LUMBAR syndrome (also called SACRAL and PELVIS) is the constellation of a large segmental perineal hemangioma with associated spinal dysraphism, renal anomalies, bony anomalies, and gastrointestinal (GI) anomalies. The acronym LUMBAR syndrome has been used to describe the association of lower body hemangioma, urogenital anomalies, myelopathy, bony deformities, anorectal malformations, arterial anomalies, and renal anomalies. In patients with a segmental hemangioma in the perineum, imaging with ultrasound or MRI should be considered to rule out abnormalities of the urogenital or renal systems. Segmental hemangiomas, especially if larger than 5 cm involving the area above the intergluteal cleft (often seen as a part of LUMBAR), are an extremely high-risk marker of spinal cord tethering. Ultrasound may not be sensitive to diagnose some abnormalities, and MRI is recommended in those patients so that any necessary repair can happen before permanent damage.

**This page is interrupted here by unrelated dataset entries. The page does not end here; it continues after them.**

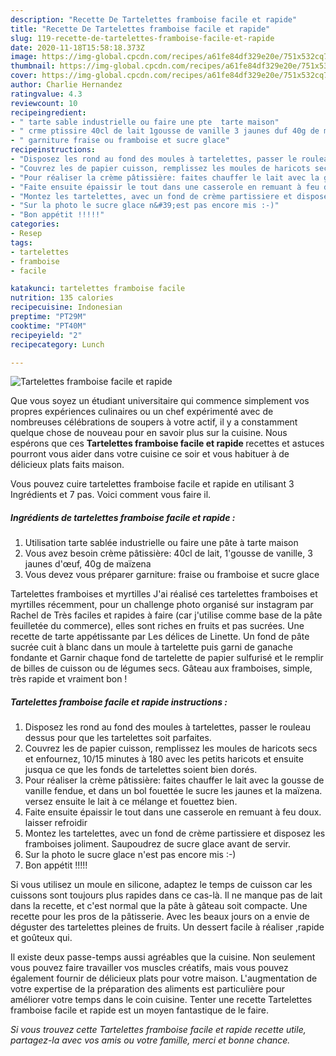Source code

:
 ```yaml
---
description: "Recette De Tartelettes framboise facile et rapide"
title: "Recette De Tartelettes framboise facile et rapide"
slug: 119-recette-de-tartelettes-framboise-facile-et-rapide
date: 2020-11-18T15:58:18.373Z
image: https://img-global.cpcdn.com/recipes/a61fe84df329e20e/751x532cq70/tartelettes-framboise-facile-et-rapide-photo-principale-de-la-recette.jpg
thumbnail: https://img-global.cpcdn.com/recipes/a61fe84df329e20e/751x532cq70/tartelettes-framboise-facile-et-rapide-photo-principale-de-la-recette.jpg
cover: https://img-global.cpcdn.com/recipes/a61fe84df329e20e/751x532cq70/tartelettes-framboise-facile-et-rapide-photo-principale-de-la-recette.jpg
author: Charlie Hernandez
ratingvalue: 4.3
reviewcount: 10
recipeingredient:
- " tarte sable industrielle ou faire une pte  tarte maison"
- " crme ptissire 40cl de lait 1gousse de vanille 3 jaunes duf 40g de mazena"
- " garniture fraise ou framboise et sucre glace"
recipeinstructions:
- "Disposez les rond au fond des moules à tartelettes, passer le rouleau dessus pour que les tartelettes soit parfaites."
- "Couvrez les de papier cuisson, remplissez les moules de haricots secs et enfournez, 10/15 minutes à 180 avec les petits haricots et ensuite jusqua ce que les fonds de tartelettes soient bien dorés."
- "Pour réaliser la crème pâtissière: faites chauffer le lait avec la gousse de vanille fendue, et dans un bol fouettée le sucre les jaunes et la maïzena. versez ensuite le lait à ce mélange et fouettez bien."
- "Faite ensuite épaissir le tout dans une casserole en remuant à feu doux. laisser refroidir"
- "Montez les tartelettes, avec un fond de crème partissiere et disposez les framboises joliment. Saupoudrez de sucre glace avant de servir."
- "Sur la photo le sucre glace n&#39;est pas encore mis :-)"
- "Bon appétit !!!!!"
categories:
- Resep
tags:
- tartelettes
- framboise
- facile

katakunci: tartelettes framboise facile 
nutrition: 135 calories
recipecuisine: Indonesian
preptime: "PT29M"
cooktime: "PT40M"
recipeyield: "2"
recipecategory: Lunch

---
```



![Tartelettes framboise facile et rapide](https://img-global.cpcdn.com/recipes/a61fe84df329e20e/751x532cq70/tartelettes-framboise-facile-et-rapide-photo-principale-de-la-recette.jpg)

Que vous soyez un étudiant universitaire qui commence simplement vos propres expériences culinaires ou un chef expérimenté avec de nombreuses célébrations de soupers à votre actif, il y a constamment quelque chose de nouveau pour en savoir plus sur la cuisine. Nous espérons que ces <strong> Tartelettes framboise facile et rapide </strong> recettes et astuces pourront vous aider dans votre cuisine ce soir et vous habituer à de délicieux plats faits maison.

<!--inarticleads1-->

Vous pouvez cuire tartelettes framboise facile et rapide en utilisant 3 Ingrédients et 7 pas. Voici comment vous faire il.

##### Ingrédients de tartelettes framboise facile et rapide :

1. Utilisation  tarte sablée industrielle ou faire une pâte à tarte maison
1. Vous avez besoin  crème pâtissière: 40cl de lait, 1&#39;gousse de vanille, 3 jaunes d&#39;œuf, 40g de maïzena
1. Vous devez vous préparer  garniture: fraise ou framboise et sucre glace


Tartelettes framboises et myrtilles J&#39;ai réalisé ces tartelettes framboises et myrtilles récemment, pour un challenge photo organisé sur instagram par Rachel de Très faciles et rapides à faire (car j&#39;utilise comme base de la pâte feuilletée du commerce), elles sont riches en fruits et pas sucrées. Une recette de tarte appétissante par Les délices de Linette. Un fond de pâte sucrée cuit à blanc dans un moule à tartelette puis garni de ganache fondante et Garnir chaque fond de tartelette de papier sulfurisé et le remplir de billes de cuisson ou de légumes secs. Gâteau aux framboises, simple, très rapide et vraiment bon ! 

<!--inarticleads2-->

##### Tartelettes framboise facile et rapide instructions :

1. Disposez les rond au fond des moules à tartelettes, passer le rouleau dessus pour que les tartelettes soit parfaites.
1. Couvrez les de papier cuisson, remplissez les moules de haricots secs et enfournez, 10/15 minutes à 180 avec les petits haricots et ensuite jusqua ce que les fonds de tartelettes soient bien dorés.
1. Pour réaliser la crème pâtissière: faites chauffer le lait avec la gousse de vanille fendue, et dans un bol fouettée le sucre les jaunes et la maïzena. versez ensuite le lait à ce mélange et fouettez bien.
1. Faite ensuite épaissir le tout dans une casserole en remuant à feu doux. laisser refroidir
1. Montez les tartelettes, avec un fond de crème partissiere et disposez les framboises joliment. Saupoudrez de sucre glace avant de servir.
1. Sur la photo le sucre glace n&#39;est pas encore mis :-)
1. Bon appétit !!!!!


Si vous utilisez un moule en silicone, adaptez le temps de cuisson car les cuissons sont toujours plus rapides dans ce cas-là. Il ne manque pas de lait dans la recette, et c&#39;est normal que la pâte à gâteau soit compacte. Une recette pour les pros de la pâtisserie. Avec les beaux jours on a envie de déguster des tartelettes pleines de fruits. Un dessert facile à réaliser ,rapide et goûteux qui. 

<!--inarticleads1-->

<p>
Il existe deux passe-temps aussi agréables que la cuisine. Non seulement vous pouvez faire travailler vos muscles créatifs, mais vous pouvez également fournir de délicieux plats pour votre maison. L'augmentation de votre expertise de la préparation des aliments est particulière pour améliorer votre temps dans le coin cuisine. Tenter une recette Tartelettes framboise facile et rapide est un moyen fantastique de le faire.
</p>

<p>
<i>Si vous trouvez cette Tartelettes framboise facile et rapide recette utile, partagez-la avec vos amis ou votre famille, merci et bonne chance.</i>
</p>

Children with five or more hemangiomas may have hemangiomas involving internal organs, most commonly the liver. Liver ultrasound is recommended in these patients. The individual lesions are smaller in size ranging from 1–10 mm and there can rarely be hundreds of lesions. Visceral lesions may be present in the central nervous system (CNS), lungs, liver, or other organs, leading to obstructive jaundice, internal bleeding, or respiratory failure. Having a few small lesions in the liver may not have any sequelae and can often be monitored to ensure resolution. More extensive involvement of the liver can lead to shunting of cardiac output leading to high-output failure. Therapy can be rapidly beneficial to improve cardiac function. Hemangiomas secrete type III deiodinase, which is an enzyme that converts active T3 and T4 to reverse T3. If there is a large enough volume of hemangiomas, an infant can become floridly hypothyroid requiring intravenous repletion. Single large hemangiomas in the liver are typically congenital hemangiomas (see later section).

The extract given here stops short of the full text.